Santa Barbara Independent journalist Brian Tanguay wrote in his book review that Taibbi was "the spiritual heir of legendary presidential campaign scribes" including Hunter S. Thompson and Timothy Crouse. Tanguay said of Taibbi's writing style, "Taibbi is incisive and often incredibly funny as he recounts the foibles of candidates and the long, enervating presidential primary process." He observed, "A veteran of four presidential campaigns, Taibbi knows how the game works. Or at least he knew until Trump came." Tanguay's review concluded, "Insane Clown President is a valuable work about one of the most bizarre electoral outcomes in American history."

In reflecting on Insane Clown President, Taibbi has expressed regret about his approach to covering Donald Trump’s rise. In a post-election reflection, he admitted that he and others in the media underestimated Trump, initially treating him as "a joke" and failing to recognize the deeper voter frustrations that propelled him. Taibbi explained, "We all missed the phenomenon of Trump… We laughed at him for saying crazy things, but we failed to realize that those crazy things were speaking directly to a sizable part of the electorate."

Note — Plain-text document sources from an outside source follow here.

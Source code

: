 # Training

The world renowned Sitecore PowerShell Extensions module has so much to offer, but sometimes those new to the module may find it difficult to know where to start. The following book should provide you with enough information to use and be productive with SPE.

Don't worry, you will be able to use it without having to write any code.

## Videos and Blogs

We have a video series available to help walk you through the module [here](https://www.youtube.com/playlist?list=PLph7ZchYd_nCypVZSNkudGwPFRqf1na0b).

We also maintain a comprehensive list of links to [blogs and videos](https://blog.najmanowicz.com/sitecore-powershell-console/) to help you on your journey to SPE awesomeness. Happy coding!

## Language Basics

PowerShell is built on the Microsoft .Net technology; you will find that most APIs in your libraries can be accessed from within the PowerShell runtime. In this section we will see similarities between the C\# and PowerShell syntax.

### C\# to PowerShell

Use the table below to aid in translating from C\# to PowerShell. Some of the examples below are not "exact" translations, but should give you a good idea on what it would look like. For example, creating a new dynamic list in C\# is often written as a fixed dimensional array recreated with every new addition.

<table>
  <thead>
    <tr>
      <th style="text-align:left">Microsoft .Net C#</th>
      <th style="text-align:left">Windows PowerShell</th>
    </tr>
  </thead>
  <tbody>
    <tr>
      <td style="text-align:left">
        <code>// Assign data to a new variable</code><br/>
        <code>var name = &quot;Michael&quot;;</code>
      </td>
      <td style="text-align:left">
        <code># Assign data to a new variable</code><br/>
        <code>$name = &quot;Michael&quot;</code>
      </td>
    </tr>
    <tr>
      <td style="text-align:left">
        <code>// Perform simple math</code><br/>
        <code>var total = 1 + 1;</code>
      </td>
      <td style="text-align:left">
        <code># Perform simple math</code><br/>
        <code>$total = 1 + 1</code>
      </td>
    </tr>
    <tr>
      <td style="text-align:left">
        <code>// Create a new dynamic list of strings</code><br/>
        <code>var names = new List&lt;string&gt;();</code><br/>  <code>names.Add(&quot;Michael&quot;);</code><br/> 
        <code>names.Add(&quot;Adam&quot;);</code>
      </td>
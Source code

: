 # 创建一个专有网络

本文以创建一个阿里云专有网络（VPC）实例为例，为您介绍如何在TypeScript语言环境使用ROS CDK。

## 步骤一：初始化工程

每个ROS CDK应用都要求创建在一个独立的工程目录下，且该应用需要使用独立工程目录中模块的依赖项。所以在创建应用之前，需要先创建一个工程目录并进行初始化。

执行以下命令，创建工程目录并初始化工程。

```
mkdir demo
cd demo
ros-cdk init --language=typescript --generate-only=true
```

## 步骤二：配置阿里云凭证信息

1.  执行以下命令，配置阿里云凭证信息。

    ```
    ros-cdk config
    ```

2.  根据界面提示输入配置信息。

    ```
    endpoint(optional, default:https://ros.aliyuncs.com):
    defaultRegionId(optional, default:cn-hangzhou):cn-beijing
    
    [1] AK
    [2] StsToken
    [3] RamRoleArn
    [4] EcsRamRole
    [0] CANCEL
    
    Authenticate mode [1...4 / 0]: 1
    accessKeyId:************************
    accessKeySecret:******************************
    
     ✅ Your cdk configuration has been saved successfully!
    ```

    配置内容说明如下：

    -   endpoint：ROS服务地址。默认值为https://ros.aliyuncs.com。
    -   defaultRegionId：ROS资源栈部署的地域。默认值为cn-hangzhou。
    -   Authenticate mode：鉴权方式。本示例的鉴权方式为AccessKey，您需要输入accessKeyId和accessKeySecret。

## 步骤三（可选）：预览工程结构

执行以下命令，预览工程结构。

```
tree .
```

Taibbi also reflected on how the media at large failed to grasp the importance of Trump’s populist appeal and the institutional failures that contributed to his victory. "We were too busy enjoying the spectacle to think hard about why it was happening," he said.

In a review of Insane Clown President, the Los Angeles Times noted that Taibbi's reporting captured the chaos and absurdity of the 2016 election but that Taibbi himself later admitted to underestimating the seriousness of the Trump movement.